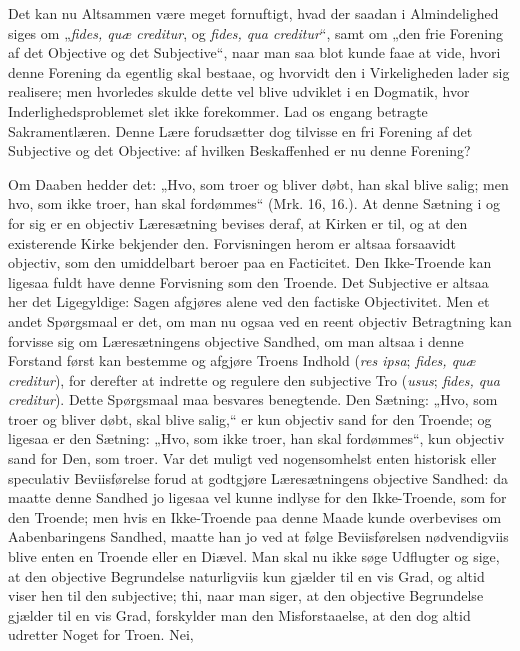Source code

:  Det kan nu Altsammen være meget fornuftigt, hvad der saadan i
Almindelighed siges om „\textit{fides, quæ creditur}, og
\textit{fides, qua creditur}“, samt om „den frie Forening af det
Objective og det Subjective“, naar man saa blot kunde faae at
vide, hvori denne Forening da egentlig skal bestaae, og hvorvidt
den i Virkeligheden lader sig realisere; men hvorledes skulde
dette vel blive udviklet i en Dogmatik, hvor Inderlighedsproblemet
slet ikke forekommer. Lad os engang betragte Sakramentlæren. Denne
Lære forudsætter dog tilvisse en fri Forening af det Subjective og
det Objective: af hvilken Beskaffenhed er nu denne Forening?

Om Daaben hedder det: „Hvo, som troer og bliver døbt, han skal
blive salig; men hvo, som ikke troer, han skal fordømmes“ (Mrk.
16, 16.). At denne Sætning i og for sig er en objectiv
Læresætning bevises deraf, at Kirken er til, og at den existerende
Kirke bekjender den. Forvisningen herom er altsaa forsaavidt
objectiv, som den umiddelbart beroer paa en Facticitet. Den
Ikke-Troende kan ligesaa fuldt have denne Forvisning som den
Troende. Det Subjective er altsaa her det Ligegyldige: Sagen
afgjøres alene ved den factiske Objectivitet. Men et andet
Spørgsmaal er det, om man nu ogsaa ved en reent objectiv
Betragtning kan forvisse sig om Læresætningens objective Sandhed,
om man altsaa i denne Forstand først kan bestemme og afgjøre
Troens Indhold (\textit{res ipsa}; \textit{fides, quæ creditur}),
for derefter at indrette og regulere den subjective
 Tro (\textit{usus}; \textit{fides, qua creditur}). Dette
Spørgsmaal maa besvares benegtende. Den Sætning: „Hvo, som troer
og bliver døbt, skal blive salig,“ er kun objectiv sand for den
Troende; og ligesaa er den Sætning: „Hvo, som ikke troer, han skal
fordømmes“, kun objectiv sand for Den, som troer. Var det muligt
ved nogensomhelst enten historisk eller speculativ Beviisførelse
forud at godtgjøre Læresætningens objective Sandhed: da maatte
denne Sandhed jo ligesaa vel kunne indlyse for den Ikke-Troende,
som for den Troende; men hvis en Ikke-Troende paa denne Maade
kunde overbevises om Aabenbaringens Sandhed, maatte han jo ved at
følge Beviisførelsen nødvendigviis blive enten en Troende eller en
Diævel. Man skal nu ikke søge Udflugter og sige, at den objective
Begrundelse naturligviis kun gjælder til en vis Grad, og altid
viser hen til den subjective; thi, naar man siger, at den
objective Begrundelse gjælder til en vis Grad, forskylder man den
Misforstaaelse, at den dog altid udretter Noget for Troen. Nei,
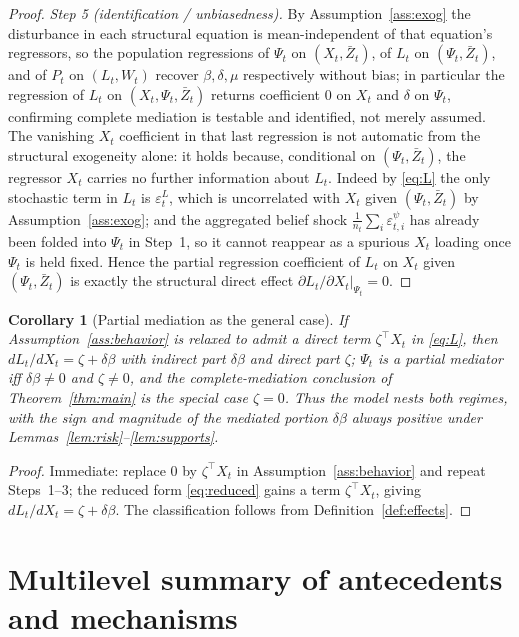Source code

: \documentclass{amsart}
\newtheorem{corollary}{Corollary}
\theoremstyle{definition}
\theoremstyle{remark}
\begin{document}
\begin{proof}
\emph{Step 5 (identification / unbiasedness).}
By Assumption~\ref{ass:exog} the disturbance in each structural equation is
mean-independent of that equation's regressors, so the population
regressions of $\Psi_t$ on $(X_t,\bar Z_t)$, of $L_t$ on
$(\Psi_t,\bar Z_t)$, and of $P_t$ on $(L_t,W_t)$ recover
$\beta,\delta,\mu$ respectively without bias; in particular the regression
of $L_t$ on $(X_t,\Psi_t,\bar Z_t)$ returns coefficient $0$ on $X_t$ and
$\delta$ on $\Psi_t$, confirming complete mediation is testable and
identified, not merely assumed. The vanishing $X_t$ coefficient in that
last regression is not automatic from the structural exogeneity alone: it
holds because, conditional on $(\Psi_t,\bar Z_t)$, the regressor $X_t$
carries no further information about $L_t$. Indeed by \eqref{eq:L} the only
stochastic term in $L_t$ is $\varepsilon^L_t$, which is uncorrelated with
$X_t$ given $(\Psi_t,\bar Z_t)$ by Assumption~\ref{ass:exog}; and the
aggregated belief shock $\tfrac1{n_t}\sum_i\varepsilon^\psi_{t,i}$ has
already been folded into $\Psi_t$ in Step~1, so it cannot reappear as a
spurious $X_t$ loading once $\Psi_t$ is held fixed. Hence the partial
regression coefficient of $L_t$ on $X_t$ given $(\Psi_t,\bar Z_t)$ is
exactly the structural direct effect $\partial L_t/\partial X_t|_{\Psi_t}=0$.
\end{proof}

\begin{corollary}[Partial mediation as the general case]\label{cor:partial}
If Assumption~\ref{ass:behavior} is relaxed to admit a direct term
$\zeta^\top X_t$ in \eqref{eq:L}, then
$dL_t/dX_t=\zeta+\delta\beta$ with indirect part $\delta\beta$ and direct
part $\zeta$; $\Psi_t$ is a \emph{partial} mediator iff $\delta\beta\neq0$
and $\zeta\neq0$, and the complete-mediation conclusion of
Theorem~\ref{thm:main} is the special case $\zeta=0$. Thus the model
nests both regimes, with the sign and magnitude of the mediated portion
$\delta\beta$ always positive under
Lemmas~\ref{lem:risk}--\ref{lem:supports}.
\end{corollary}

\begin{proof}
Immediate: replace $0$ by $\zeta^\top X_t$ in
Assumption~\ref{ass:behavior} and repeat Steps~1--3; the reduced form
\eqref{eq:reduced} gains a term $\zeta^\top X_t$, giving
$dL_t/dX_t=\zeta+\delta\beta$. The classification follows from
Definition~\ref{def:effects}.
\end{proof}

\section{Multilevel summary of antecedents and mechanisms}
\end{document}
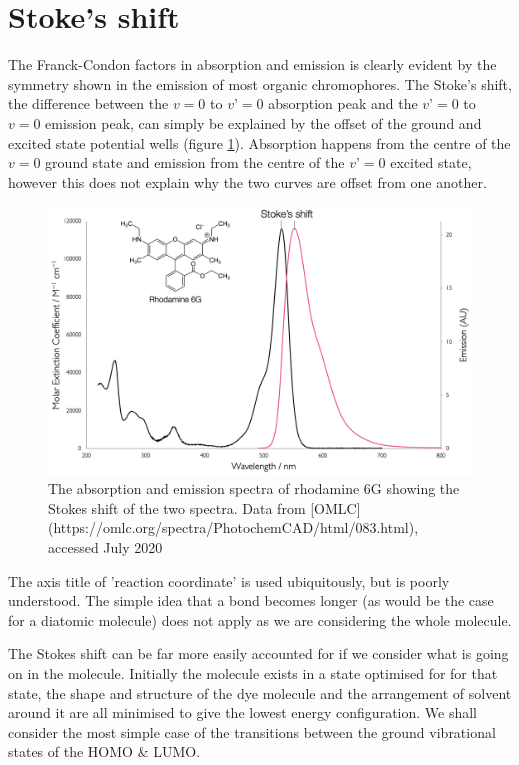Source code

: \documentclass[
]{book}
\begin{document}
\hypertarget{sec:stoke}{%
\section{Stoke's shift}\label{sec:stoke}}

The Franck-Condon factors in absorption and emission is clearly evident by the symmetry shown in the emission of most organic chromophores. The Stoke's shift, the difference between the \(v=0\) to \(v’=0\) absorption peak and the \(v’=0\) to \(v=0\) emission peak, can simply be explained by the offset of the ground and excited state potential wells (figure \ref{fig:stokesspectrum}). Absorption happens from the centre of the \(v=0\) ground state and emission from the centre of the \(v’=0\) excited state, however this does not explain why the two curves are offset from one another.

\begin{figure}

{\centering \includegraphics[width=0.7\linewidth]{images/stokesspectrum} 

}

\caption{The absorption and emission spectra of rhodamine 6G showing the Stokes shift of the two spectra. Data from [OMLC] (https://omlc.org/spectra/PhotochemCAD/html/083.html), accessed July 2020}\label{fig:stokesspectrum}
\end{figure}

The axis title of 'reaction coordinate' is used ubiquitously, but is poorly understood. The simple idea that a bond becomes longer (as would be the case for a diatomic molecule) does not apply as we are considering the whole molecule.

The Stokes shift can be far more easily accounted for if we consider what is going on in the molecule. Initially the molecule exists in a state optimised for for that state, the shape and structure of the dye molecule and the arrangement of solvent around it are all minimised to give the lowest energy configuration. We shall consider the most simple case of the transitions between the ground vibrational states of the HOMO \& LUMO.
\end{document}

* * * * *

# PROBLEM DESCRIPTION
Going through the entries, return every line holding the word "fordømmes".

# RESPONSE TO THIS TASK
blive salig; men hvo, som ikke troer, han skal fordømmes“ (Mrk.
fordømmes“, kun objectiv sand for Den, som troer. Var det muligt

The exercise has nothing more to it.